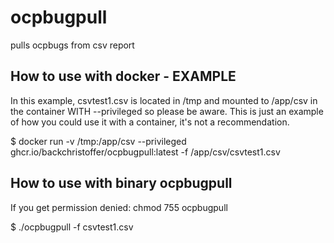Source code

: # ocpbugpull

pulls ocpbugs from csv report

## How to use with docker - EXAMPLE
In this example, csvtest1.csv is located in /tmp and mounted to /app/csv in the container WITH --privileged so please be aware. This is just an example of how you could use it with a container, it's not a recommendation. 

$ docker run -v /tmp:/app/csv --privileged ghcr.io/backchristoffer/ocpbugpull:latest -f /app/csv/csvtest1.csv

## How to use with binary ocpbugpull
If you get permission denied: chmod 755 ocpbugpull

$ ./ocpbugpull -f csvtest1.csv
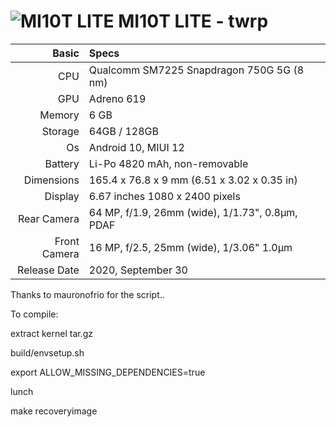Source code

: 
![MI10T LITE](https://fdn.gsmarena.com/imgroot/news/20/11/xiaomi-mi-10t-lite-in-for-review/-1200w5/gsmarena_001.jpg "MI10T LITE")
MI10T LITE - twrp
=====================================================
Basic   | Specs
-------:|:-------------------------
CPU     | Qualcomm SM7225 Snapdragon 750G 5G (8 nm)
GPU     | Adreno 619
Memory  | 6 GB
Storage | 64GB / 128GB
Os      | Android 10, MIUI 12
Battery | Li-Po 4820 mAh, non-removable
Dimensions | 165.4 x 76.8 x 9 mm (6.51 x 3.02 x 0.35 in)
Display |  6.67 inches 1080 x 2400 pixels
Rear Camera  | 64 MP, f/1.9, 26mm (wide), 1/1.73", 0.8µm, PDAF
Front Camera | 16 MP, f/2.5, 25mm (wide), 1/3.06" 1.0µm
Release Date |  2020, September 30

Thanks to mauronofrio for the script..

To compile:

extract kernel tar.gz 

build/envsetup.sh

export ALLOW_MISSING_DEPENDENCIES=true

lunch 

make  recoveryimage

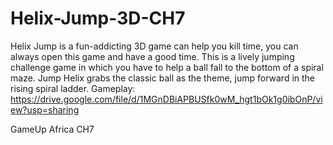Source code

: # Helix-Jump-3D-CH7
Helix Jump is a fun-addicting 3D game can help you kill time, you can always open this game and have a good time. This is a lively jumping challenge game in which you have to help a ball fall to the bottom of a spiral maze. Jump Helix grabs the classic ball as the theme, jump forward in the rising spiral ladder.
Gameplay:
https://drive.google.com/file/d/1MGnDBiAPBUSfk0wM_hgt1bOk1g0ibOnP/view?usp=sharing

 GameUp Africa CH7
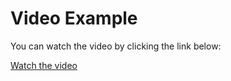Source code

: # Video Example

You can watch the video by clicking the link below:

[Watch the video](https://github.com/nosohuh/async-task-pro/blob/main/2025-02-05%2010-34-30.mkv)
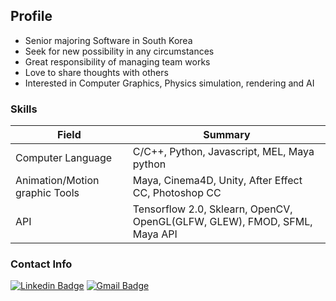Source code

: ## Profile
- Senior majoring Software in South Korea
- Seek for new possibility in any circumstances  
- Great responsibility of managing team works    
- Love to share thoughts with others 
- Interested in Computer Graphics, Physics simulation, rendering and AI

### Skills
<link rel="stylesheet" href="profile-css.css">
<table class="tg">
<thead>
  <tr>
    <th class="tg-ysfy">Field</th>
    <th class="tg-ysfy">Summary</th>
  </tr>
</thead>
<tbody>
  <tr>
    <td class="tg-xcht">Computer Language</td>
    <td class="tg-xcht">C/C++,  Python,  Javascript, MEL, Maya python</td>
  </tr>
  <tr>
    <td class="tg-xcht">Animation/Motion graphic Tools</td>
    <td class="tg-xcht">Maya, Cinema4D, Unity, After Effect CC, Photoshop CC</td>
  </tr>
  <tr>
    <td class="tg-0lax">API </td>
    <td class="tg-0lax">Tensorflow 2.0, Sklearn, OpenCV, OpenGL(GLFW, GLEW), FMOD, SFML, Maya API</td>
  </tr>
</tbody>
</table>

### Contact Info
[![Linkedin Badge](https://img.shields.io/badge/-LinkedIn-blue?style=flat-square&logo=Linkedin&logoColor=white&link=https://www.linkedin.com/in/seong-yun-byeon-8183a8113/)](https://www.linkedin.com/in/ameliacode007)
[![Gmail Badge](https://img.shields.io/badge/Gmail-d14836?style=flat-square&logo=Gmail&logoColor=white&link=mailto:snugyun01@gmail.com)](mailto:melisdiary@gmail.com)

*WORK REQUIRED*
Go through the data above and copy each line that holds the word "This".

*ANSWER BOX*
In this example, csvtest1.csv is located in /tmp and mounted to /app/csv in the container WITH --privileged so please be aware. This is just an example of how you could use it with a container, it's not a recommendation. 
Helix Jump is a fun-addicting 3D game can help you kill time, you can always open this game and have a good time. This is a lively jumping challenge game in which you have to help a ball fall to the bottom of a spiral maze. Jump Helix grabs the classic ball as the theme, jump forward in the rising spiral ladder.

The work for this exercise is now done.